TukuyBooks now features a user-friendly web interface built with Streamlit:
# Clone the repository
git clone https://github.com/luisvinatea/TukuyBooks.git
cd TukuyBooks
# Set up a Python virtual environment
python -m venv .tukuybooks
source .tukuybooks/bin/activate
# Install frontend requirements and launch
cd frontend
pip install -r requirements.txt
./run_streamlit.shOr use the convenience script with automatic dependency installation:
./frontend/run_streamlit.sh --installYou can also run TukuyBooks spiders and ebook generators directly using the provided scripts:
# Clone the repository
git clone https://github.com/luisvinatea/TukuyBooks.git
cd TukuyBooks
# Set up a Python virtual environment
python -m venv .tukuybooks
source .tukuybooks/bin/activate
pip install -r backend/requirements.txt
# Use the unified ebook maker script
python tukuy_ebook_maker.py --list # List available spiders
python tukuy_ebook_maker.py --spider python_docs # Run a specific spider
python tukuy_ebook_maker.py --make-ebook mdn_docs # Create an ebook from scraped data
python tukuy_ebook_maker.py --convert # Convert generated ebooks
python tukuy_ebook_maker.py --all # Run the complete workflow for all spiders
# Or use the individual scripts
python backend/scripts/spider_runner.py --list
python backend/scripts/spider_runner.py python_docs
python backend/scripts/make_ebook.py python_docs
# Build all available ebooks at once
./scripts/build_all_ebooks.sh
# Check the outputs directory for the generated files
ls backend/outputsTukuyBooks now provides Docker containers for easy local deployment of spider pipelines. Run our spiders without worrying about dependencies or complex setup:
# Build the Docker image
./run_docker.sh
# Run the Python documentation spider
docker run -v $(pwd)/backend/outputs:/app/backend/outputs tukuybooks:latest crawl python_docs
# Run the MDN JavaScript documentation spider
docker run -v $(pwd)/backend/outputs:/app/backend/outputs tukuybooks:latest crawl mdn_docs
# Generate an ebook from the scraped data
docker run -v $(pwd)/backend/outputs:/app/backend/outputs tukuybooks:latest make-ebook python_docs
docker run -v $(pwd)/backend/outputs:/app/backend/outputs tukuybooks:latest make-ebook mdn_docs
# Run the full pipeline (crawl -> make-ebook -> optimize)

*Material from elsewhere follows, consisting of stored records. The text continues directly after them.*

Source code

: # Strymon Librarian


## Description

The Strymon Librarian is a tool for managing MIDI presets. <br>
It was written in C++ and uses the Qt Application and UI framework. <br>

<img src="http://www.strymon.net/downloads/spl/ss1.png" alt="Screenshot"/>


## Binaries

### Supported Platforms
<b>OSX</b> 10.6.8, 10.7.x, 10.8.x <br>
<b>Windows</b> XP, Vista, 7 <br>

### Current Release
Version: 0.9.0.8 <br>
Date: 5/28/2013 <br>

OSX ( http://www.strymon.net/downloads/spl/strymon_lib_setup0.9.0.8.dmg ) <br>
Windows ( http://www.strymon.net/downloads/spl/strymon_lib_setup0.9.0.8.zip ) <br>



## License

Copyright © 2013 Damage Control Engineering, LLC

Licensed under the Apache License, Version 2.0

docker run -v $(pwd)/backend/outputs:/app/backend/outputs tukuybooks:latest all python_docs
docker run -v $(pwd)/backend/outputs:/app/backend/outputs tukuybooks:latest all mdn_docsThe generated ebooks will be available in your local ./backend/outputs directory.
If you need the files in the root outputs directory (for compatibility with older scripts or workflows), you can run:
# Sync files from backend/outputs to the root outputs directory
./sync_outputs.sh- Web Scraping: Capture documentation from open-source websites with custom spiders
- Ebook Generation: Transform web content into EPUB and PDF formats with proper formatting
- Enhanced PDF Conversion: Convert EPUB files to PDF with configurable styling and formatting options
- Real-time Status Updates: Monitor scraping progress with real-time notifications
- Offline Reading: Download ebooks for offline reading on e-readers or other devices
TukuyBooks provides enhanced PDF conversion capabilities:
# Convert EPUB to PDF using the interactive interface
./backend/scripts/book_converter.sh
# Non-interactive conversion (useful for automation)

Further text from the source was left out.